### EXERCISE GOAL
Output all entries exactly; images excluded.
====
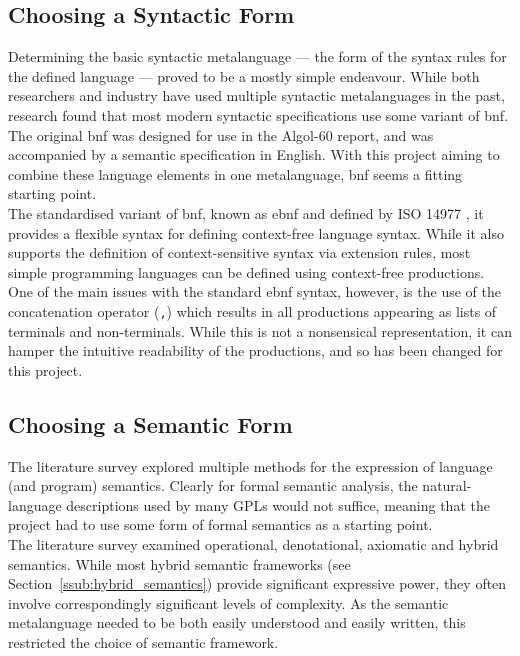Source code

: \subsection{Choosing a Syntactic Form} %
\label{sub:choosing_a_syntactic_form}
Determining the basic syntactic metalanguage --- the form of the syntax rules for the defined language --- proved to be a mostly simple endeavour. 
While both researchers and industry have used multiple syntactic metalanguages in the past, research found that most modern syntactic specifications use some variant of \gls{bnf}. 
The original \gls{bnf} was designed for use in the Algol-60 report, and was accompanied by a semantic specification in English. 
With this project aiming to combine these language elements in one metalanguage, \gls{bnf} seems a fitting starting point. \\

The standardised variant of \gls{bnf}, known as \gls{ebnf} and defined by ISO 14977 \citep{standard1996ebnf}, it provides a flexible syntax for defining context-free language syntax. 
While it also supports the definition of context-sensitive syntax via extension rules, most simple programming languages can be defined using context-free productions. \\

One of the main issues with the standard \gls{ebnf} syntax, however, is the use of the concatenation operator (\lstinline{,}) which results in all productions appearing as lists of terminals and non-terminals.
While this is not a nonsensical representation, it can hamper the intuitive readability of the productions, and so has been changed for this project.


\subsection{Choosing a Semantic Form} %
\label{sub:choosing_a_semantic_form}
The literature survey explored multiple methods for the expression of language (and program) semantics.
Clearly for formal semantic analysis, the natural-language descriptions used by many GPLs would not suffice, meaning that the project had to use some form of formal semantics as a starting point. \\

The literature survey examined operational, denotational, axiomatic and hybrid semantics.
While most hybrid semantic frameworks (see Section~\ref{ssub:hybrid_semantics}) provide significant expressive power, they often involve correspondingly significant levels of complexity.
As the semantic metalanguage needed to be both easily understood and easily written, this restricted the choice of semantic framework.\\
====
### THE ANSWER
Source code

: \subsection{Choosing a Syntactic Form} %
\label{sub:choosing_a_syntactic_form}
Determining the basic syntactic metalanguage --- the form of the syntax rules for the defined language --- proved to be a mostly simple endeavour. 
While both researchers and industry have used multiple syntactic metalanguages in the past, research found that most modern syntactic specifications use some variant of \gls{bnf}. 
The original \gls{bnf} was designed for use in the Algol-60 report, and was accompanied by a semantic specification in English. 
With this project aiming to combine these language elements in one metalanguage, \gls{bnf} seems a fitting starting point. \\

The standardised variant of \gls{bnf}, known as \gls{ebnf} and defined by ISO 14977 \citep{standard1996ebnf}, it provides a flexible syntax for defining context-free language syntax. 
While it also supports the definition of context-sensitive syntax via extension rules, most simple programming languages can be defined using context-free productions. \\

One of the main issues with the standard \gls{ebnf} syntax, however, is the use of the concatenation operator (\lstinline{,}) which results in all productions appearing as lists of terminals and non-terminals.
While this is not a nonsensical representation, it can hamper the intuitive readability of the productions, and so has been changed for this project.


\subsection{Choosing a Semantic Form} %
\label{sub:choosing_a_semantic_form}
The literature survey explored multiple methods for the expression of language (and program) semantics.
Clearly for formal semantic analysis, the natural-language descriptions used by many GPLs would not suffice, meaning that the project had to use some form of formal semantics as a starting point. \\

The literature survey examined operational, denotational, axiomatic and hybrid semantics.
While most hybrid semantic frameworks (see Section~\ref{ssub:hybrid_semantics}) provide significant expressive power, they often involve correspondingly significant levels of complexity.
As the semantic metalanguage needed to be both easily understood and easily written, this restricted the choice of semantic framework.\\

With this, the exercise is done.